Shiva Natarajásana

Shiva Natarajásana é o nome de uma das posições de equilíbrio mais estéticas do nosso acervo de procedimentos orgânicos. É a posição que faz alusão à estátua de Natarája. Apesar de inspirada na estátua, copiar a escultura ao fazer o ásana, pode induzir a alguns erros. Para corrigi-los, devemos ficar atentos a uma série de detalhes.

A posição dos pés deve obedecer a referência da foto acima. O pé que toca o chão deve ficar de lado (ou a 45 graus) em relação ao espectador. Jamais de frente. O pé elevado fica fletido e com os dedos tensionados para cima. Trata-se de uma exceção pois nos demais ásanas esse pé deve ficar estendido.

Os joelhos devem ficam bem afastados um do outro. Para isso, a perna elevada deve ser projetada para fora, com esse joelho bem alto. Em longas permanências, esta perna elevada começa a se cansar e vai caindo aos poucos. Uma boa execução deve ter o joelho da perna base bem flexionado e o outro bem elevado.
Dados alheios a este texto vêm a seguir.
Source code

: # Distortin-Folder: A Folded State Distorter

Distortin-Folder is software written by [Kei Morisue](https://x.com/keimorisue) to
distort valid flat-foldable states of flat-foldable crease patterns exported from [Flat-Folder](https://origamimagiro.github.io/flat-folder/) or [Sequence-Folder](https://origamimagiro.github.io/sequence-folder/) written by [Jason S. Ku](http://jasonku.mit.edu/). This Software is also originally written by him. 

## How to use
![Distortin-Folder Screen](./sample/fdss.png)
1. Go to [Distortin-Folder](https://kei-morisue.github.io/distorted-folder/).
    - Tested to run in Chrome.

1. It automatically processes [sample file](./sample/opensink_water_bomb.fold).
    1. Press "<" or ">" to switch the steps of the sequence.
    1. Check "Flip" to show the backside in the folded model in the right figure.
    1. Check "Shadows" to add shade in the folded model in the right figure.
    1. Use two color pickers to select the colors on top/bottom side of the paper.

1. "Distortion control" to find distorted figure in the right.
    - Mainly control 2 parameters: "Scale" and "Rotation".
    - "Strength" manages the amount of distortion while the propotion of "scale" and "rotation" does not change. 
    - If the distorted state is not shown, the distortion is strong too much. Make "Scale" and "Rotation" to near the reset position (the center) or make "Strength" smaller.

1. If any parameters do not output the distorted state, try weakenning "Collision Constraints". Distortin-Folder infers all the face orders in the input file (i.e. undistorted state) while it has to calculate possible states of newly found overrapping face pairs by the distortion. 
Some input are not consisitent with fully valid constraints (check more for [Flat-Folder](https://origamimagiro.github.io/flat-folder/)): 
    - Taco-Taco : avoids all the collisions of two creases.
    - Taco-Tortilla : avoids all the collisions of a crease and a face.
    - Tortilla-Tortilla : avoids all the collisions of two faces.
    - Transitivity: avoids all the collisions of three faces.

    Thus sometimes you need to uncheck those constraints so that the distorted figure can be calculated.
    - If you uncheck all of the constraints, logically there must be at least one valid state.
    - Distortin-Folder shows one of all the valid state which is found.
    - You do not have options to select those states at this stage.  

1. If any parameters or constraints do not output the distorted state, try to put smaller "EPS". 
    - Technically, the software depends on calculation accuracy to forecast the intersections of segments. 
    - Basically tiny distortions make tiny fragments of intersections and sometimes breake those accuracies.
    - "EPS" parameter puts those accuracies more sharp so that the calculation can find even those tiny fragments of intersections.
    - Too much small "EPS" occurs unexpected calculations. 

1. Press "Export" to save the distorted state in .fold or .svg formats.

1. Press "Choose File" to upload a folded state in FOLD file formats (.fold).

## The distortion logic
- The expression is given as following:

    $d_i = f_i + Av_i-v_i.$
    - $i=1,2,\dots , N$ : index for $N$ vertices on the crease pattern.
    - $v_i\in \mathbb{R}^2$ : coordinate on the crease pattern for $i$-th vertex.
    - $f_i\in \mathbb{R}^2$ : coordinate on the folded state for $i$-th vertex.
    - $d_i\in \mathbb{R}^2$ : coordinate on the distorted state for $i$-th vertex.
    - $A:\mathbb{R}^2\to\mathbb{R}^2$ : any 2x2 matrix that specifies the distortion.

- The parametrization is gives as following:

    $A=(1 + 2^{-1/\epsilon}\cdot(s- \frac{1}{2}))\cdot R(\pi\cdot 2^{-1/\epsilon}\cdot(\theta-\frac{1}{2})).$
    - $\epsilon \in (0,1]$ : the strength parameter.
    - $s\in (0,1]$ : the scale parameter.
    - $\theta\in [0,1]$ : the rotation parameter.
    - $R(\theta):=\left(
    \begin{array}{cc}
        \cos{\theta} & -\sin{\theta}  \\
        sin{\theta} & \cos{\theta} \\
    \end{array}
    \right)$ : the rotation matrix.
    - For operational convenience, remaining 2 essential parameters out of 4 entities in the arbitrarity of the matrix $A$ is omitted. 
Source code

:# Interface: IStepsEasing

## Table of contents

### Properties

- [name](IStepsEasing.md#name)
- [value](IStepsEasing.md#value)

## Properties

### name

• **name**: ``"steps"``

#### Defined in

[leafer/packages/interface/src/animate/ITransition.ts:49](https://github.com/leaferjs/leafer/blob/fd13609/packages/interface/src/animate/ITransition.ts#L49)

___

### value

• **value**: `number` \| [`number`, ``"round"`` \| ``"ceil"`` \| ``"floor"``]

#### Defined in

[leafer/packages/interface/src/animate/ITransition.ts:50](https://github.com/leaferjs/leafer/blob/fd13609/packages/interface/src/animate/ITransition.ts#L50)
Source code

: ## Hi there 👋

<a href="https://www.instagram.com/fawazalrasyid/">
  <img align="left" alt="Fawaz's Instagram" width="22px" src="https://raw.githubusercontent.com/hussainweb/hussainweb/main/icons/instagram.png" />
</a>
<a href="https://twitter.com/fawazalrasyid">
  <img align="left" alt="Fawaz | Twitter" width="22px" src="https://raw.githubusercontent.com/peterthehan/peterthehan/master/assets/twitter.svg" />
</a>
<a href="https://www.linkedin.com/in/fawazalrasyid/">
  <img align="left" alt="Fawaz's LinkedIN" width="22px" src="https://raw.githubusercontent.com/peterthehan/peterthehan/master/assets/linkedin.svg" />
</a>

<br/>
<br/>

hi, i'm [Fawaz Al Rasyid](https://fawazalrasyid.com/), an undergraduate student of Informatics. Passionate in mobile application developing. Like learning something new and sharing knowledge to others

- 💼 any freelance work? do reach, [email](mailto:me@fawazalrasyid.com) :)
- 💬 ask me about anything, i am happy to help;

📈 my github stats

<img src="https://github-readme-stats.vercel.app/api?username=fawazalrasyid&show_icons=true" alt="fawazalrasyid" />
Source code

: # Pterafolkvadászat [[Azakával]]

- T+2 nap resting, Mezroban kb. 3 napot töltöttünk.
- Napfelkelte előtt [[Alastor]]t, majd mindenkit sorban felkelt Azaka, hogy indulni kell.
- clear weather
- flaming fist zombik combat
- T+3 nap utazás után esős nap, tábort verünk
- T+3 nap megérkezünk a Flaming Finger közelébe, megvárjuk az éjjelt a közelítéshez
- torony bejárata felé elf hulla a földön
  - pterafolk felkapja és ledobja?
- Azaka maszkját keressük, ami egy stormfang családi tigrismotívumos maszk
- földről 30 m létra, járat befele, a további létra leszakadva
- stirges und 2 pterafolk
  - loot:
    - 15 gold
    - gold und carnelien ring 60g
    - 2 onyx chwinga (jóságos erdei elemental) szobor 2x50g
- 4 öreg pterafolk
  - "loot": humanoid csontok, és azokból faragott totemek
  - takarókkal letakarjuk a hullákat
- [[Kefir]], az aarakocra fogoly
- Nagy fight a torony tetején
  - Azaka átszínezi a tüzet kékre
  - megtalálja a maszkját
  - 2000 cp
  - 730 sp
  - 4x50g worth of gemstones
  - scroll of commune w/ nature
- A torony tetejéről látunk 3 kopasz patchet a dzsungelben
Os braços devem ficar sempre voltados para o lado oposto da perna elevada, como que a proteger o flanco. Os punhos se tocam e o abhaya mudrá deve ser executado com firmeza. Tanto o mudrá quanto o ásana devem ser feitos de acordo com o ângulo mais didático para apresentações e fotos. Nos treinamentos de Shiva Natarája nyása, o treinamento de movimentação deste ásana é considerado como a principal execução.

Abhaya mudrá

Abhaya – 1. Ausência de medo; 2. sentimento de segurança.

Coincidentemente ou não, apesar da ordenação alfabética, o primeiro selo é também um dos mais importantes para o nosso estudo. O abhaya mudrá é o gesto mostrado por Shiva em seu aspecto Natarája. Existem muitas associações, técnicas e histórias a serem contadas por conta disso.

Com as duas mãos bem espalmadas e mantendo os polegares colados às mãos, una os punhos com a palma da mão de cima e a as costas da mão de baixo voltadas para frente. Os dedos das mãos de baixo devem estar apontados para o chão, alongando bem o punho. Ao executá-lo, não centralize as mãos com o corpo. O gesto fica ligeiramente deslocado para o lado da mão de cima e você pode alternar a posição das mãos para encontrar a posição que lhe confira o melhor encaixe.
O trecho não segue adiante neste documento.